Friday, February 11, 2011

respect the inspiration

Untitled nest, pen, 2011

i always notice birds on a wire. especially driving on major highways because the surroundings are sparse and the line of the wire is crisp in front of the gray of the sky. i follow that line and then the most precise dot appears. sometimes, there are multiple dots. then, i wonder why birds sit so evenly spaced along the wire. and i'm never interested in knowing the true answer. today's magic: understanding that asking questions promotes having to hear answers. sometimes, answers kill the moment.

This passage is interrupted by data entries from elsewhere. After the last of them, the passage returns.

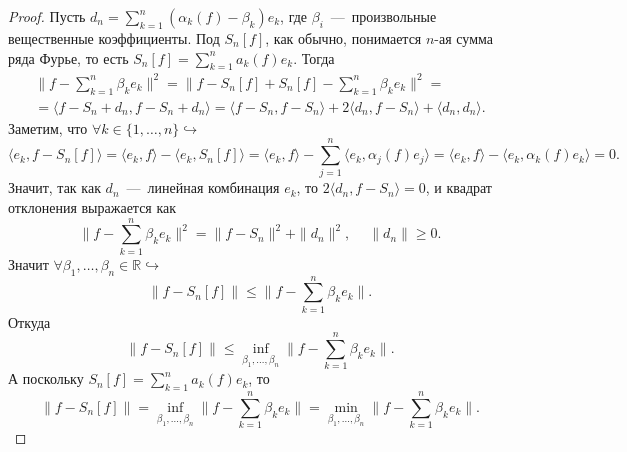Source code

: \begin{proof}
    Пусть $d_n = \sum\limits_{k = 1}^n (\alpha_k(f) - \beta_k) e_k$, где $\beta_i$~---~произвольные вещественные коэффициенты. Под $S_n[f]$, как обычно, понимается $n$-ая сумма ряда Фурье, то есть $S_n[f] = \sum\limits_{k = 1}^n a_k(f)e_k$. Тогда
    \begin{multline*}
        \big\|f - \sum\limits_{k = 1}^n \beta_{k}e_k\big\|^2 = \big\|f - S_n[f] + S_n[f] - \sum\limits_{k = 1}^n \beta_k e_k\big\|^2 = \\ =
        \langle f - S_n + d_n, f - S_n + d_n \rangle = \langle f - S_n, f - S_n \rangle + 2 \langle d_n, f - S_n \rangle + \langle d_n, d_n \rangle.
    \end{multline*}
    Заметим, что $\forall k \in \{1, \ldots, n\} \hookrightarrow$
    \[
        \langle e_k, f - S_n[f] \rangle = \langle e_k, f \rangle - \langle e_k, S_n[f] \rangle = \langle e_k, f \rangle - \sum_{j = 1}^n \langle e_k, \alpha_j(f)e_j \rangle  = \langle e_k, f \rangle - \langle e_k, \alpha_k(f)e_k \rangle = 0.
    \]
    Значит, так как $d_n$~---~линейная комбинация $e_k$, то $2\langle d_n, f - S_n \rangle = 0$, и квадрат отклонения выражается как
    \begin{equation*}
        \big\|f - \sum\limits_{k = 1}^n \beta_k e_k\big\|^2 = \| f - S_n \|^2+ \|d_n \|^2, \quad  \ \|d_n\| \geq 0.
    \end{equation*}
    Значит $\forall \beta_1, \ldots, \beta_n \in \mathbb{R} \hookrightarrow$
    \begin{equation*}
        \big\|f - S_n[f]\big\| \leq \big\|f - \sum\limits_{k = 1}^n \beta_k e_k\big\|.
    \end{equation*}
    Откуда
    \[
        \big\|f - S_n[f]\big\| \leq \inf\limits_{\beta_1, \ldots, \beta_n} \big\|f - \sum\limits_{k = 1}^n \beta_{k}e_k\big\|.
    \]
    А поскольку $S_n[f] = \sum\limits_{k = 1}^n a_k(f)e_k$, то $$\bigr\|f - S_n[f]\bigr\| = \inf\limits_{\beta_1, \ldots, \beta_n} \bigr\|f - \sum\limits_{k = 1}^n \beta_k e_k\bigr\| = \min\limits_{\beta_1, \ldots, \beta_n} \bigr\|f - \sum\limits_{k = 1}^n \beta_k e_k\bigr\|.$$
\end{proof}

starting to wonder what i'm getting at here. what do i mean by 'magic'? i don't think it's truly about creating magical moments. its about art, inspiration. and follow-through. i've been missing the follow-through. thought i was satisfied for the time being just noticing the world around me. 'i am an artist,' i would say, 'most importantly, its a way of seeing the world. that's enough to hold me over while i take care of business.' meanwhile, ignoring the subtle pain, dare i say suffering, of disrespecting the inspiration. so subtle i only know it by the dull pressure in my gut most days. see birds-on-wire, draw birds-on-wire. better to follow-through than to be reminded of not respecting the inspiration every time i drive by a bird on the wire.
Untitled weed, pen, 2011

Saturday, February 5, 2011

stitch witchery



Untitled, thread, dye-painted organza, 2011

its a tough winter, but then i think of laura ingalls, and world events, and it puts it all in perspective. i'm revisiting some grad school ideas, and supplies, searching for my way back to an inspired and fearlessly creative life. today's magic: have sewing machine, favorite thread, painted organza that's been waiting ten years to be worked...will create.